§ **YOUR GOAL**: Beginning at the top of the data below, restate every line word for word until the line containing "train_dataset.target = train_dataset.target" has been included, and omit the pictures.

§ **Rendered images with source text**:
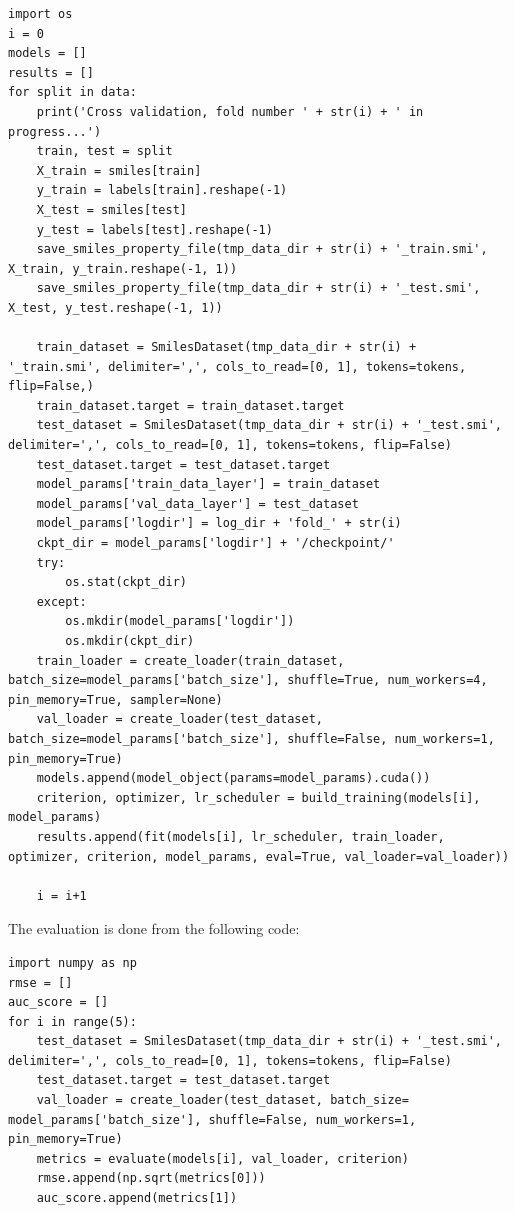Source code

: \documentclass[a4paper]{article}
\begin{document}
\begin{lstlisting}
import os
i = 0
models = []
results = []
for split in data:
    print('Cross validation, fold number ' + str(i) + ' in progress...')
    train, test = split
    X_train = smiles[train]
    y_train = labels[train].reshape(-1)
    X_test = smiles[test]
    y_test = labels[test].reshape(-1)
    save_smiles_property_file(tmp_data_dir + str(i) + '_train.smi', X_train, y_train.reshape(-1, 1))
    save_smiles_property_file(tmp_data_dir + str(i) + '_test.smi', X_test, y_test.reshape(-1, 1))

    train_dataset = SmilesDataset(tmp_data_dir + str(i) + '_train.smi', delimiter=',', cols_to_read=[0, 1], tokens=tokens, flip=False,)
    train_dataset.target = train_dataset.target
    test_dataset = SmilesDataset(tmp_data_dir + str(i) + '_test.smi', delimiter=',', cols_to_read=[0, 1], tokens=tokens, flip=False)
    test_dataset.target = test_dataset.target
    model_params['train_data_layer'] = train_dataset
    model_params['val_data_layer'] = test_dataset
    model_params['logdir'] = log_dir + 'fold_' + str(i)  
    ckpt_dir = model_params['logdir'] + '/checkpoint/'
    try:
        os.stat(ckpt_dir)
    except:
        os.mkdir(model_params['logdir'])
        os.mkdir(ckpt_dir)
    train_loader = create_loader(train_dataset,  batch_size=model_params['batch_size'], shuffle=True, num_workers=4, pin_memory=True, sampler=None)
    val_loader = create_loader(test_dataset, batch_size=model_params['batch_size'], shuffle=False, num_workers=1, pin_memory=True)
    models.append(model_object(params=model_params).cuda())
    criterion, optimizer, lr_scheduler = build_training(models[i], model_params)
    results.append(fit(models[i], lr_scheduler, train_loader, optimizer, criterion, model_params, eval=True, val_loader=val_loader))
    
    i = i+1
\end{lstlisting}

The evaluation is done from the following code:

\begin{lstlisting}
import numpy as np
rmse = []
auc_score = []
for i in range(5):
    test_dataset = SmilesDataset(tmp_data_dir + str(i) + '_test.smi', delimiter=',', cols_to_read=[0, 1], tokens=tokens, flip=False)
    test_dataset.target = test_dataset.target
    val_loader = create_loader(test_dataset, batch_size= model_params['batch_size'], shuffle=False, num_workers=1, pin_memory=True)
    metrics = evaluate(models[i], val_loader, criterion)
    rmse.append(np.sqrt(metrics[0]))
    auc_score.append(metrics[1])
\end{lstlisting}
\end{document}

§ **OUTPUT OF THE EXERCISE**:
Source code

: \documentclass[a4paper]{article}
\begin{document}
\begin{lstlisting}
import os
i = 0
models = []
results = []
for split in data:
    print('Cross validation, fold number ' + str(i) + ' in progress...')
    train, test = split
    X_train = smiles[train]
    y_train = labels[train].reshape(-1)
    X_test = smiles[test]
    y_test = labels[test].reshape(-1)
    save_smiles_property_file(tmp_data_dir + str(i) + '_train.smi', X_train, y_train.reshape(-1, 1))
    save_smiles_property_file(tmp_data_dir + str(i) + '_test.smi', X_test, y_test.reshape(-1, 1))

    train_dataset = SmilesDataset(tmp_data_dir + str(i) + '_train.smi', delimiter=',', cols_to_read=[0, 1], tokens=tokens, flip=False,)
    train_dataset.target = train_dataset.target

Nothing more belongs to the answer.